Segment Start: DATA SUPPLIED

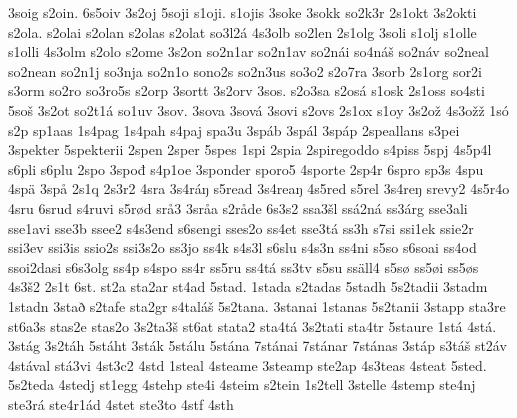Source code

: {    3soig
    s2oin.
    6s5oiv
    3s2oj
    5soji
    s1oji.
    s1ojis
    3soke
    3sokk
    so2k3r
    2s1okt
    3s2okti
    s2ola.
    s2olai
    s2olan
    s2olas
    s2olat
    so3l2á
    4s3olb
    so2len
    2s1olg
    3soli
    s1olj
    s1olle
    s1olli
    4s3olm
    s2olo
    s2ome
    3s2on
    so2n1ar
    so2n1av
    so2nái
    so4náš
    so2náv
    so2neal
    so2nean
    so2n1j
    so3nja
    so2n1o
    sono2s
    so2n3us
    so3o2
    s2o7ra
    3sorb
    2s1org
    sor2i
    s3orm
    so2ro
    so3ro5s
    s2orp
    3sortt
    3s2orv
    3sos.
    s2o3sa
    s2osá
    s1osk
    2s1oss
    so4sti
    5soš
    3s2ot
    so2t1á
    so1uv
    3sov.
    3sova
    3sová
    3sovi
    s2ovs
    2s1ox
    s1oy
    3s2ož
    4s3ožž
    1só
    s2p
    sp1aas
    1s4pag
    1s4pah
    s4paj
    spa3u
    3spáb
    3spál
    3spáp
    2speallans
    s3pei
    3spekter
    5spekterii
    2spen
    2sper
    5spes
    1spi
    2spia
    2spiregoddo
    s4piss
    5spj
    4s5p4l
    s6pli
    s6plu
    2spo
    3spođ
    s4p1oe
    3sponder
    sporo5
    4sporte
    2sp4r
    6spro
    sp3s
    4spu
    4spä
    3spå
    2s1q
    2s3r2
    4sra
    3s4ráŋ
    s5read
    3s4reaŋ
    4s5red
    s5rel
    3s4reŋ
    srevy2
    4s5r4o
    4sru
    6srud
    s4ruvi
    s5rød
    srå3
    3sråa
    s2råde
    6s3s2
    ssa3šl
    ssá2ná
    ss3árg
    sse3ali
    sse1avi
    sse3b
    ssee2
    s4s3end
    s6sengi
    sses2o
    ss4et
    sse3tá
    ss3h
    s7si
    ssi1ek
    ssie2r
    ssi3ev
    ssi3is
    ssio2s
    ssi3s2o
    ss3jo
    ss4k
    s4s3l
    s6slu
    s4s3n
    ss4ni
    s5so
    s6soai
    ss4od
    ssoi2dasi
    s6s3olg
    ss4p
    s4spo
    ss4r
    ss5ru
    ss4tá
    ss3tv
    s5su
    ssäll4
    s5sø
    ss5øi
    ss5øs
    4s3š2
    2s1t
    6st.
    st2a
    sta2ar
    st4ad
    5stad.
    1stada
    s2tadas
    5stadh
    5s2tadii
    3stadm
    1stadn
    3stað
    s2tafe
    sta2gr
    s4taláš
    5s2tana.
    3stanai
    1stanas
    5s2tanii
    3stapp
    sta3re
    st6a3s
    stas2e
    stas2o
    3s2ta3š
    st6at
    stata2
    sta4tá
    3s2tati
    sta4tr
    5staure
    1stá
    4stá.
    3stág
    3s2táh
    5stáht
    3sták
    5stálu
    5stána
    7stánai
    7stánar
    7stánas
    3stáp
    s3táš
    st2áv
    4stával
    stá3vi
    4st3c2
    4std
    1steal
    4steame
    3steamp
    ste2ap
    4s3teas
    4steat
    5sted.
    5s2teda
    4stedj
    st1egg
    4stehp
    ste4i
    4steim
    s2tein
    1s2tell
    3stelle
    4stemp
    ste4nj
    ste3rá
    ste4r1ád
    4stet
    ste3to
    4stf
    4sth
}

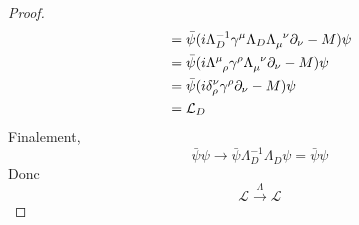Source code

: \documentclass{article}
\numberwithin{equation}{section}
\theoremstyle{solution}
\begin{document}
\begin{proof}
\begin{align*}
                 &= \bar{\psi}(i \Lambda_D^{-1}\gamma^{\mu} \Lambda_D \Lambda\indices{_{\mu}^{\nu}}\partial_\nu - M)\psi \\
                 &= \bar{\psi}(i \Lambda\indices{^{\mu}_{\rho}}\gamma^{\rho}\Lambda\indices{_{\mu}^{\nu}}\partial_\nu - M)\psi \\
                 &= \bar{\psi}(i \delta^{\nu}_\rho\gamma^{\rho}\partial_\nu - M)\psi \\
                 &= \mathcal{L}_D
\end{align*}
Finalement,
\begin{equation}
        \bar{\psi}\psi \rightarrow \bar{\psi}\Lambda_D^{-1}\Lambda_D \psi = \bar{\psi} \psi
\end{equation} 
Donc
\begin{equation}
        \mathcal{L} \overset{\Lambda}{\rightarrow} \mathcal{L} 
\end{equation} 
\end{proof}
\end{document}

Segment End: DATA SUPPLIED

» ASSIGNMENT
What lines above contain the string "mathcal"? Copy all of them.

» EXPECTED ANSWER
                 &= \mathcal{L}_D
        \mathcal{L} \overset{\Lambda}{\rightarrow} \mathcal{L} 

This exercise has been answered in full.